Under pressure, Luis Caputo da Volantazo and defines an emergency measure to prevent the rate from shooting

Under pressure, Luis Caputo da Volantazo and defines an emergency measure to prevent the rate from shooting

August 12, 2025 – 21:43

Without margin for more volatility, Luis Caputo gave in the pressure of the banks and enabled a window to give them liquidity.

In a context of high financial voltage, with short -term interest rates climbing until an alarming 80% annual in the Cajion marketthe Central Bank of the Argentine Republic (BCRA), under the presidency of Santiago Bausili, has implemented An emergency measure To avoid an overflow: the opening of A liquidity window for banks.

This initiative, announced informally in the prelude to a crucial tender of treasure debt, seeks to provide Relief to the financial system by supplying active passes supported by Treasury letters of terms greater than 60 days, with the aim of moderating rates and stabilizing the market.

However, the strategy, designed counterreloj to contain a spiral of financing costs, could generate side effects, including a rebound in the value of the dollar that would threaten the fragile macroeconomic stability. The liquidity window allows banks Access BCRA funds through active passes, using Treasury Lyrics Subscribed in primary tenders with maturities greater than two months. This mechanism, which operates at a rate aligned with the TAMAR (the reference for wholesale deposits) plus an spread, is intended to inject liquidity to the banking system, which faces an acute shortage of weights in a context of high demand for short -term instruments.
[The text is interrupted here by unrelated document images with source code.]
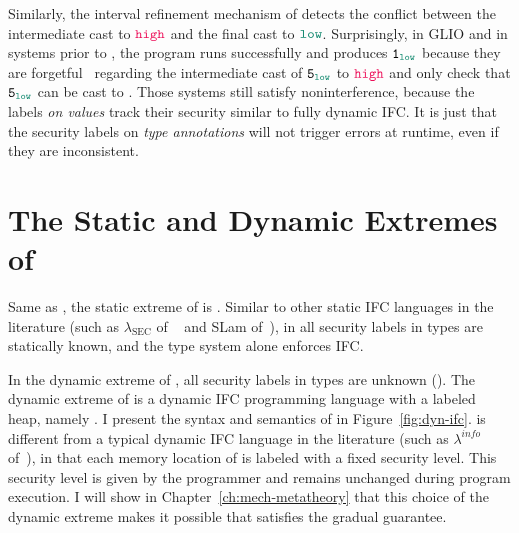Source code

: Similarly, the interval refinement mechanism of \GSLRef detects the conflict
between the intermediate cast to $\high$ and the final cast to $\low$.
Surprisingly, in GLIO and in systems prior to \GSLRef \parencite{Disney:2011fv,
  Fennell:2013ab}, the program runs successfully and produces $\key{1}_{\low}$
because they are forgetful~\parencite{Greenberg:2014aa} regarding the
intermediate cast of $\key{5}_{\low}$ to $\high$ and only check that
$\key{5}_{\low}$ can be cast to \low. Those systems still satisfy
noninterference, because the labels \textit{on values} track their security
similar to fully dynamic IFC. It is just that the security labels on
\textit{type annotations} will not trigger errors at runtime, even if they are
inconsistent.

\section{The Static and Dynamic Extremes of \Surface}
\label{sec:embedding}

Same as \GSLRef, the static extreme of \Surface is \SSLRef. Similar to other
static IFC languages in the literature (such as $\lambda_{\text{SEC}}$ of
~\textcite{zdancewic2002programming} and SLam of~\textcite{heintze1998slam}), in
\SSLRef all security labels in types are statically known, and the type system
alone enforces IFC.

In the dynamic extreme of \GSLRef, all security labels in types are unknown
(\unk). The dynamic extreme of \GSLRef is a dynamic IFC programming language
with a labeled heap, namely \DynIFC. I present the syntax and semantics of
\DynIFC in Figure~\ref{fig:dyn-ifc}. \DynIFC is different from a typical dynamic
IFC language in the literature (such as $\lambda^{\textit{info}}$
of~\textcite{austin2009efficient}), in that each memory location of \DynIFC is
labeled with a fixed security level. This security level is given by the
programmer and remains unchanged during program execution. I will show in
Chapter~\ref{ch:mech-metatheory} that this choice of the dynamic extreme makes
it possible that \Surface satisfies the gradual guarantee.


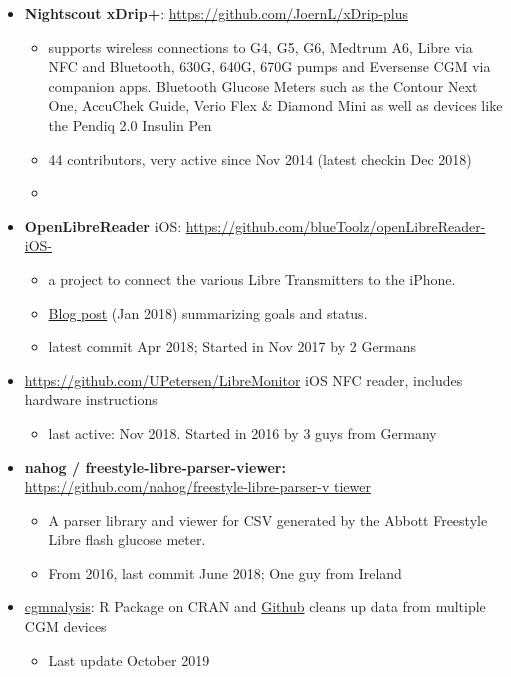 \documentclass[
]{book}
\providecommand{\tightlist}{%
  \setlength{\itemsep}{0pt}\setlength{\parskip}{0pt}}
\begin{document}
\begin{itemize}
\tightlist
\item
  \textbf{Nightscout xDrip+}: \url{https://github.com/JoernL/xDrip-plus}

  \begin{itemize}
  \tightlist
  \item
    supports wireless connections to G4, G5, G6, Medtrum A6, Libre via NFC and Bluetooth, 630G, 640G, 670G pumps and Eversense CGM via companion apps. Bluetooth Glucose Meters such as the Contour Next One, AccuChek Guide, Verio Flex \& Diamond Mini as well as devices like the Pendiq 2.0 Insulin Pen
  \item
    44 contributors, very active since Nov 2014 (latest checkin Dec 2018)
  \item
  \end{itemize}
\item
  \textbf{OpenLibreReader} iOS: \url{https://github.com/blueToolz/openLibreReader-iOS-}

  \begin{itemize}
  \tightlist
  \item
    a project to connect the various Libre Transmitters to the iPhone.
  \item
    \href{https://unendlichkeit.net/wordpress/openlibrereader-and-status/?lang=en}{Blog post} (Jan 2018) summarizing goals and status.
  \item
    latest commit Apr 2018; Started in Nov 2017 by 2 Germans
  \end{itemize}
\item
  \url{https://github.com/UPetersen/LibreMonitor} iOS NFC reader, includes hardware instructions

  \begin{itemize}
  \tightlist
  \item
    last active: Nov 2018. Started in 2016 by 3 guys from Germany
  \end{itemize}
\item
  \textbf{nahog / freestyle-libre-parser-viewer: }\href{https://github.com/nahog/freestyle-libre-parser-viewer}{https://github.com/nahog/freestyle-libre-parser-v tiewer}

  \begin{itemize}
  \tightlist
  \item
    A parser library and viewer for CSV generated by the Abbott Freestyle Libre flash glucose meter.
  \item
    From 2016, last commit June 2018; One guy from Ireland
  \end{itemize}
\item
  \href{https://cran.r-project.org/web/packages/cgmanalysis/index.html}{cgmnalysis}: R Package on CRAN and \href{https://github.com/childhealthbiostatscore/R-Packages}{Github} cleans up data from multiple CGM devices

  \begin{itemize}
  \tightlist
  \item
    Last update October 2019
  \end{itemize}
\end{itemize}
\end{document}
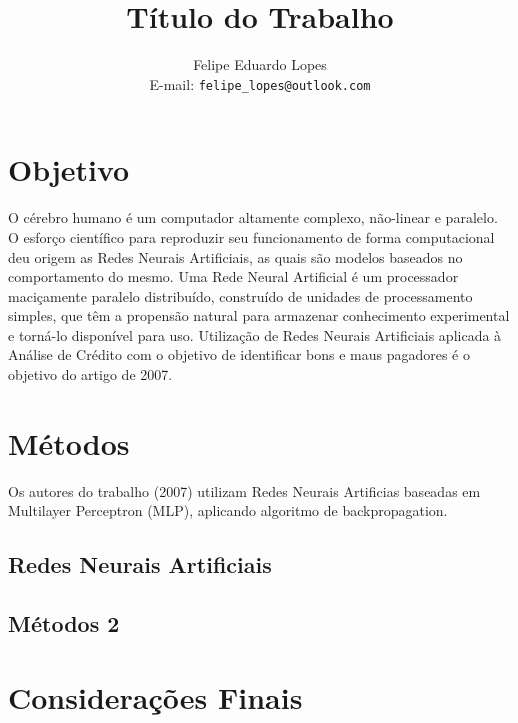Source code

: \documentclass[a4paper,11pt]{article}
\title{Título do Trabalho}
\author{Felipe Eduardo Lopes\\E-mail: {\tt felipe\_lopes@outlook.com}}
\date{}
\begin{document}
\maketitle

\begin{multicols}{2}

\section{Objetivo}
O cérebro humano é um computador altamente complexo, não-linear e paralelo. O esforço científico para reproduzir seu funcionamento de forma computacional deu origem as Redes Neurais Artificiais, as quais são modelos baseados no comportamento do mesmo. Uma Rede Neural Artificial é um processador maciçamente paralelo distribuído, construído de unidades de processamento simples, que têm a propensão natural para armazenar conhecimento experimental e torná-lo disponível para uso. \cite{ref:haykin1}
Utilização de Redes Neurais Artificiais aplicada à Análise de Crédito com o objetivo de identificar bons e maus pagadores é o objetivo do artigo de 2007.

\section{Métodos}
Os autores do trabalho (2007) utilizam Redes Neurais Artificias baseadas em Multilayer Perceptron (MLP), aplicando algoritmo de backpropagation.

\subsection{Redes Neurais Artificiais}
\lipsum[3]

\subsection{Métodos 2}
\lipsum[1-1]

\section{Considerações Finais}
\lipsum[1]




\end{multicols}
\end{document}
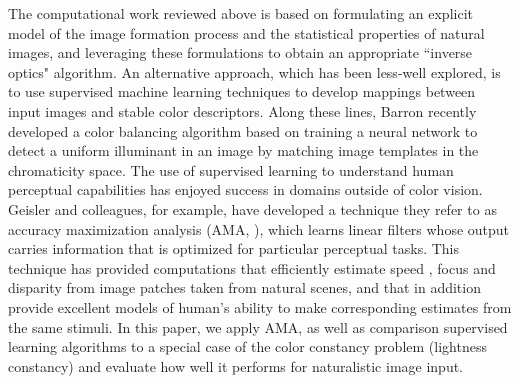 \documentclass{jov}
\begin{document}
The computational work reviewed above is based on formulating an explicit model of the image formation process and the statistical properties of natural images, and leveraging these formulations to obtain an appropriate ``inverse optics" algorithm.  An alternative approach, which has been less-well explored, is to use supervised machine learning techniques to develop mappings between input images and stable color descriptors.  Along these lines, Barron \cite{barron2015convolutional} recently developed a color balancing algorithm based on training a neural network to detect a uniform illuminant in an image by matching image templates in the chromaticity space. The use of supervised learning to understand human perceptual capabilities has enjoyed success in domains outside of color vision. Geisler and colleagues, for example, have developed a technique they refer to as accuracy maximization analysis (AMA, ), which learns linear filters whose output carries information that is optimized for particular perceptual tasks. This technique has provided computations that efficiently estimate speed \cite{burge2015optimal}, focus \cite{burge2011optimal} and disparity \cite{burge2014optimal} from image patches taken from natural scenes, and that in addition provide excellent models of human's ability to make corresponding estimates from the same stimuli.  In this paper, we apply AMA, as well as comparison supervised learning algorithms to a special case of the color constancy problem (lightness constancy) and evaluate how well it performs for naturalistic image input. 
\end{document}
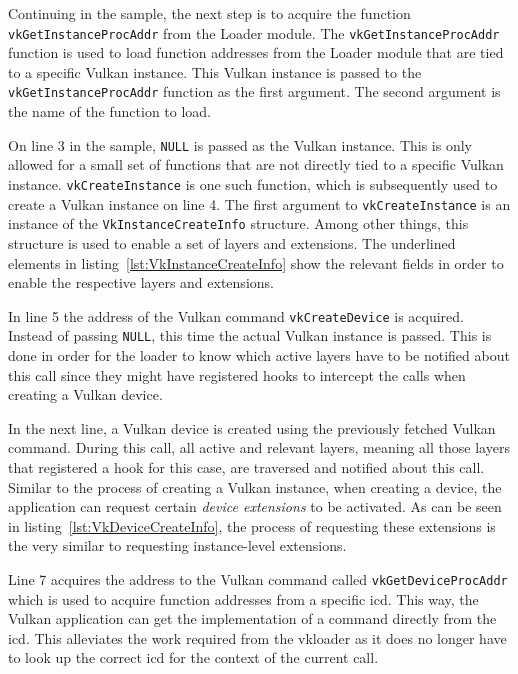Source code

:     Continuing in the sample, the next step is to acquire the function \lstinline{vkGetInstanceProcAddr} from the Loader module.
    The \lstinline{vkGetInstanceProcAddr} function is used to load function addresses from the Loader module that are tied to a specific Vulkan instance.
    This Vulkan instance is passed to the \lstinline{vkGetInstanceProcAddr} function as the first argument.
    The second argument is the name of the function to load.

    On line 3 in the sample, \lstinline{NULL} is passed as the Vulkan instance.
    This is only allowed for a small set of functions that are not directly tied to a specific Vulkan instance.
    \lstinline{vkCreateInstance} is one such function, which is subsequently used to create a Vulkan instance on line 4.
    The first argument to \lstinline{vkCreateInstance} is an instance of the \lstinline{VkInstanceCreateInfo} structure.
    Among other things, this structure is used to enable a set of layers and extensions.
    The underlined elements in listing~\ref{lst:VkInstanceCreateInfo} show the relevant fields in order to enable the respective layers and extensions.

    In line 5 the address of the Vulkan command \lstinline{vkCreateDevice} is acquired.
    Instead of passing \lstinline{NULL}, this time the actual Vulkan instance is passed.
    This is done in order for the loader to know which active layers have to be notified about this call since they might have registered hooks to intercept the calls when creating a Vulkan device.

    In the next line, a Vulkan device is created using the previously fetched Vulkan command.
    During this call, all active and relevant layers, meaning all those layers that registered a hook for this case, are traversed and notified about this call.
    Similar to the process of creating a Vulkan instance, when creating a device, the application can request certain \textit{device extensions} to be activated.
    As can be seen in listing~\ref{lst:VkDeviceCreateInfo}, the process of requesting these extensions is the very similar to requesting instance-level extensions.

    Line 7 acquires the address to the Vulkan command called \lstinline{vkGetDeviceProcAddr} which is used to acquire function addresses from a specific \gls{icd}.
    This way, the Vulkan application can get the implementation of a command directly from the \gls{icd}.
    This alleviates the work required from the \gls{vkloader} as it does no longer have to look up the correct \gls{icd} for the context of the current call.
How is the tender: the government’s turn

The measure complements the efforts of the Ministry of Economy, led by Luis Caputo, which in the tender will limit the subscriptions to short-term LECAP (S12S5 and S30S5) to force investors to opt for larger instruments, such as Lecap with maturities in October, November or January 2026, or dollar-linked dollar bonds and adjusted by inflation. 80% rate shot reflects a combination of factors: uncertainty to debt tender, which must be renewed near $ 15 billion of a total of $ 23 billion projected for August, and the expectation of an adjustment in the exchange regime.

The lack of liquidity in the banking system has led investors to prioritize short -term instruments, raising its cost and pressing the Treasury, which faces a capital challenge to finance its maturities without aggravating the cost of debt. The BCRA window seeks to mitigate this pressure, offering banks an alternative to obtain funds without resorting to the secondary market, where rates have reached unsustainable levels.

However, the strategy involves significant risks. Analysts warn that liquidity injection, if not absorbed by greater -term debt instruments, could lead to an excess of pesos in the system. This leftover could be channeled towards the purchase of dollarsboth in the official market and in the parallel (dollar Blue, around $ 1.330), triggering a rebound in the exchange rate. Devaluation expectations, reinforced by the prices of the dollar-linked bonds that exceed the roof of the current exchange band, could amplify this dynamic, generating an inflationary impact in a context where the IPC of December 2024 marked a monthly 2.7%, with projections of a rebound in August.

The market observes the tender, a turning point to measure the effectiveness of this measure. If the treasure and the BCRA manage to renew the maturities and contain the rates without unleashing a run to the dollar, the liquidity window could be consolidated as a key instrument to stabilize the financial system. However, a massive disarmament of pesos positions or insufficient demand for long -term instruments could exacerbate exchange tensions, compromising government efforts to maintain inflation under control and move towards the lifting of the exchange rate.